*PROBLEM REQUIREMENTS*
In the entries below, find every line with "best" and copy it.

*DATA RECORDS*

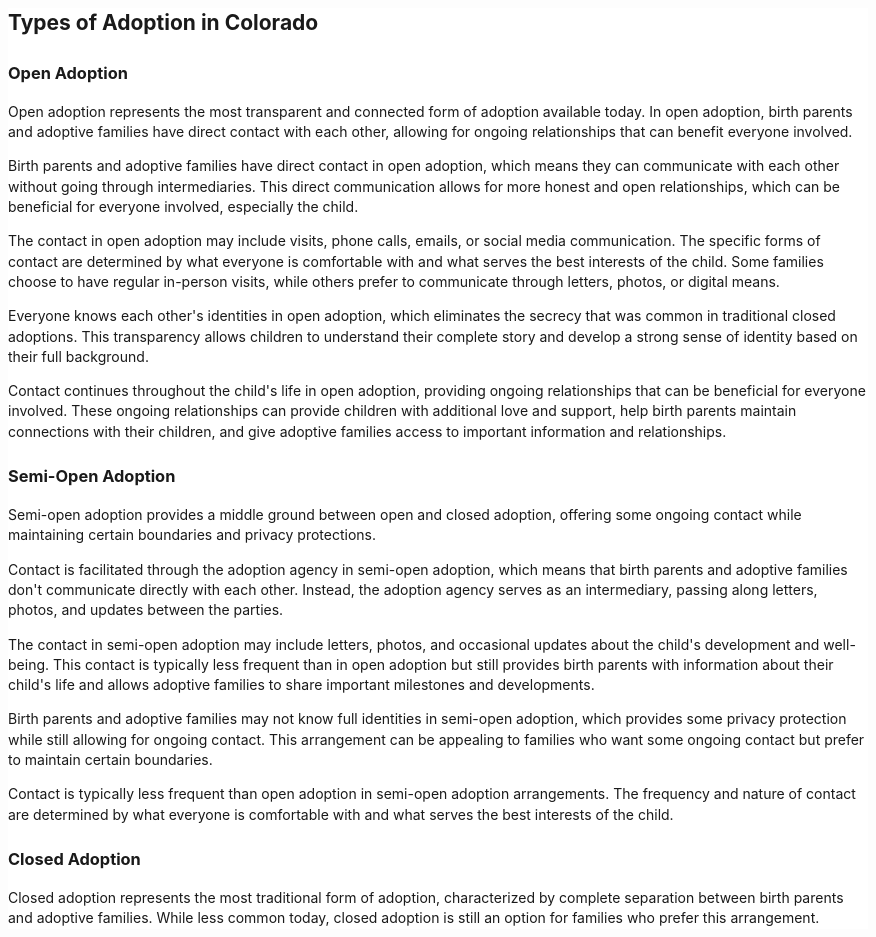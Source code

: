 ## Types of Adoption in Colorado

### Open Adoption

Open adoption represents the most transparent and connected form of adoption available today. In open adoption, birth parents and adoptive families have direct contact with each other, allowing for ongoing relationships that can benefit everyone involved.

Birth parents and adoptive families have direct contact in open adoption, which means they can communicate with each other without going through intermediaries. This direct communication allows for more honest and open relationships, which can be beneficial for everyone involved, especially the child.

The contact in open adoption may include visits, phone calls, emails, or social media communication. The specific forms of contact are determined by what everyone is comfortable with and what serves the best interests of the child. Some families choose to have regular in-person visits, while others prefer to communicate through letters, photos, or digital means.

Everyone knows each other's identities in open adoption, which eliminates the secrecy that was common in traditional closed adoptions. This transparency allows children to understand their complete story and develop a strong sense of identity based on their full background.

Contact continues throughout the child's life in open adoption, providing ongoing relationships that can be beneficial for everyone involved. These ongoing relationships can provide children with additional love and support, help birth parents maintain connections with their children, and give adoptive families access to important information and relationships.

### Semi-Open Adoption

Semi-open adoption provides a middle ground between open and closed adoption, offering some ongoing contact while maintaining certain boundaries and privacy protections.

Contact is facilitated through the adoption agency in semi-open adoption, which means that birth parents and adoptive families don't communicate directly with each other. Instead, the adoption agency serves as an intermediary, passing along letters, photos, and updates between the parties.

The contact in semi-open adoption may include letters, photos, and occasional updates about the child's development and well-being. This contact is typically less frequent than in open adoption but still provides birth parents with information about their child's life and allows adoptive families to share important milestones and developments.

Birth parents and adoptive families may not know full identities in semi-open adoption, which provides some privacy protection while still allowing for ongoing contact. This arrangement can be appealing to families who want some ongoing contact but prefer to maintain certain boundaries.

Contact is typically less frequent than open adoption in semi-open adoption arrangements. The frequency and nature of contact are determined by what everyone is comfortable with and what serves the best interests of the child.

### Closed Adoption

Closed adoption represents the most traditional form of adoption, characterized by complete separation between birth parents and adoptive families. While less common today, closed adoption is still an option for families who prefer this arrangement.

*FINISHED TASK*
The contact in open adoption may include visits, phone calls, emails, or social media communication. The specific forms of contact are determined by what everyone is comfortable with and what serves the best interests of the child. Some families choose to have regular in-person visits, while others prefer to communicate through letters, photos, or digital means.
Contact is typically less frequent than open adoption in semi-open adoption arrangements. The frequency and nature of contact are determined by what everyone is comfortable with and what serves the best interests of the child.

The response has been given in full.